### About this task
Which lines in the records below include the word "href"? Report each of them in full.

### Data listing
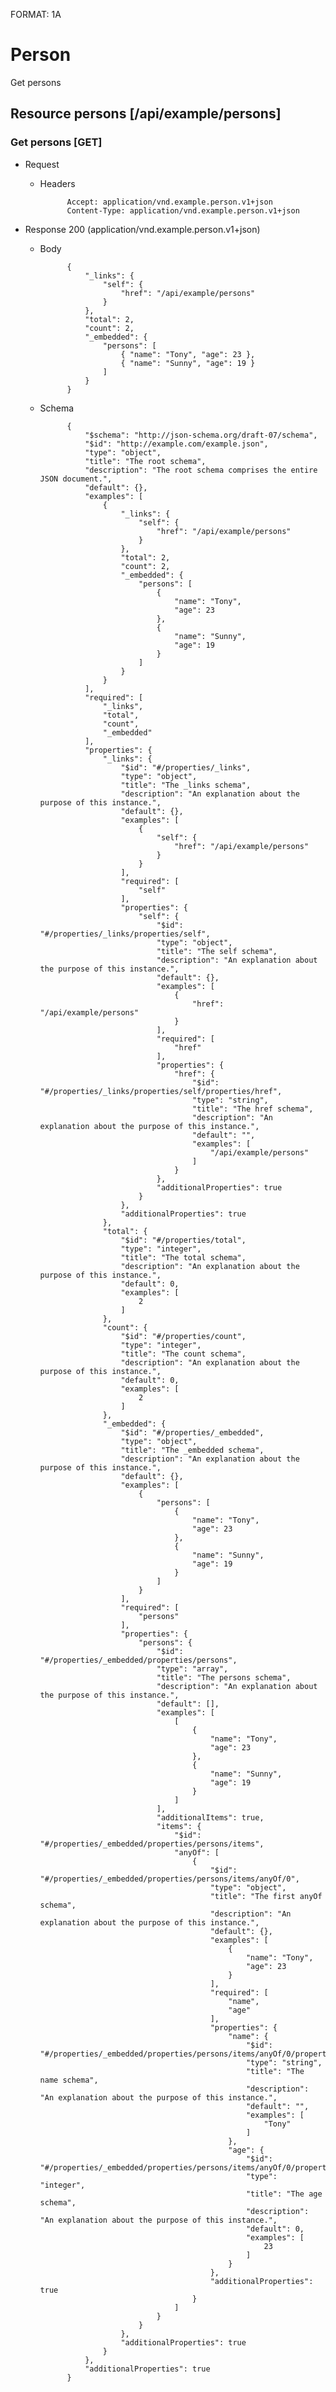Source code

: FORMAT: 1A

# Person

Get persons

## Resource persons [/api/example/persons]

### Get persons [GET]

+ Request

    + Headers

                Accept: application/vnd.example.person.v1+json
                Content-Type: application/vnd.example.person.v1+json

+ Response 200 (application/vnd.example.person.v1+json)

    + Body

                {
                    "_links": {
                        "self": {
                            "href": "/api/example/persons"
                        }
                    },
                    "total": 2,
                    "count": 2,
                    "_embedded": {
                        "persons": [
                            { "name": "Tony", "age": 23 },
                            { "name": "Sunny", "age": 19 }
                        ]
                    }   
                }
    
    + Schema

                {
                    "$schema": "http://json-schema.org/draft-07/schema",
                    "$id": "http://example.com/example.json",
                    "type": "object",
                    "title": "The root schema",
                    "description": "The root schema comprises the entire JSON document.",
                    "default": {},
                    "examples": [
                        {
                            "_links": {
                                "self": {
                                    "href": "/api/example/persons"
                                }
                            },
                            "total": 2,
                            "count": 2,
                            "_embedded": {
                                "persons": [
                                    {
                                        "name": "Tony",
                                        "age": 23
                                    },
                                    {
                                        "name": "Sunny",
                                        "age": 19
                                    }
                                ]
                            }
                        }
                    ],
                    "required": [
                        "_links",
                        "total",
                        "count",
                        "_embedded"
                    ],
                    "properties": {
                        "_links": {
                            "$id": "#/properties/_links",
                            "type": "object",
                            "title": "The _links schema",
                            "description": "An explanation about the purpose of this instance.",
                            "default": {},
                            "examples": [
                                {
                                    "self": {
                                        "href": "/api/example/persons"
                                    }
                                }
                            ],
                            "required": [
                                "self"
                            ],
                            "properties": {
                                "self": {
                                    "$id": "#/properties/_links/properties/self",
                                    "type": "object",
                                    "title": "The self schema",
                                    "description": "An explanation about the purpose of this instance.",
                                    "default": {},
                                    "examples": [
                                        {
                                            "href": "/api/example/persons"
                                        }
                                    ],
                                    "required": [
                                        "href"
                                    ],
                                    "properties": {
                                        "href": {
                                            "$id": "#/properties/_links/properties/self/properties/href",
                                            "type": "string",
                                            "title": "The href schema",
                                            "description": "An explanation about the purpose of this instance.",
                                            "default": "",
                                            "examples": [
                                                "/api/example/persons"
                                            ]
                                        }
                                    },
                                    "additionalProperties": true
                                }
                            },
                            "additionalProperties": true
                        },
                        "total": {
                            "$id": "#/properties/total",
                            "type": "integer",
                            "title": "The total schema",
                            "description": "An explanation about the purpose of this instance.",
                            "default": 0,
                            "examples": [
                                2
                            ]
                        },
                        "count": {
                            "$id": "#/properties/count",
                            "type": "integer",
                            "title": "The count schema",
                            "description": "An explanation about the purpose of this instance.",
                            "default": 0,
                            "examples": [
                                2
                            ]
                        },
                        "_embedded": {
                            "$id": "#/properties/_embedded",
                            "type": "object",
                            "title": "The _embedded schema",
                            "description": "An explanation about the purpose of this instance.",
                            "default": {},
                            "examples": [
                                {
                                    "persons": [
                                        {
                                            "name": "Tony",
                                            "age": 23
                                        },
                                        {
                                            "name": "Sunny",
                                            "age": 19
                                        }
                                    ]
                                }
                            ],
                            "required": [
                                "persons"
                            ],
                            "properties": {
                                "persons": {
                                    "$id": "#/properties/_embedded/properties/persons",
                                    "type": "array",
                                    "title": "The persons schema",
                                    "description": "An explanation about the purpose of this instance.",
                                    "default": [],
                                    "examples": [
                                        [
                                            {
                                                "name": "Tony",
                                                "age": 23
                                            },
                                            {
                                                "name": "Sunny",
                                                "age": 19
                                            }
                                        ]
                                    ],
                                    "additionalItems": true,
                                    "items": {
                                        "$id": "#/properties/_embedded/properties/persons/items",
                                        "anyOf": [
                                            {
                                                "$id": "#/properties/_embedded/properties/persons/items/anyOf/0",
                                                "type": "object",
                                                "title": "The first anyOf schema",
                                                "description": "An explanation about the purpose of this instance.",
                                                "default": {},
                                                "examples": [
                                                    {
                                                        "name": "Tony",
                                                        "age": 23
                                                    }
                                                ],
                                                "required": [
                                                    "name",
                                                    "age"
                                                ],
                                                "properties": {
                                                    "name": {
                                                        "$id": "#/properties/_embedded/properties/persons/items/anyOf/0/properties/name",
                                                        "type": "string",
                                                        "title": "The name schema",
                                                        "description": "An explanation about the purpose of this instance.",
                                                        "default": "",
                                                        "examples": [
                                                            "Tony"
                                                        ]
                                                    },
                                                    "age": {
                                                        "$id": "#/properties/_embedded/properties/persons/items/anyOf/0/properties/age",
                                                        "type": "integer",
                                                        "title": "The age schema",
                                                        "description": "An explanation about the purpose of this instance.",
                                                        "default": 0,
                                                        "examples": [
                                                            23
                                                        ]
                                                    }
                                                },
                                                "additionalProperties": true
                                            }
                                        ]
                                    }
                                }
                            },
                            "additionalProperties": true
                        }
                    },
                    "additionalProperties": true
                }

### Finished exercise
                            "href": "/api/example/persons"
                                    "href": "/api/example/persons"
                                        "href": "/api/example/persons"
                                            "href": "/api/example/persons"
                                        "href"
                                        "href": {
                                            "$id": "#/properties/_links/properties/self/properties/href",
                                            "title": "The href schema",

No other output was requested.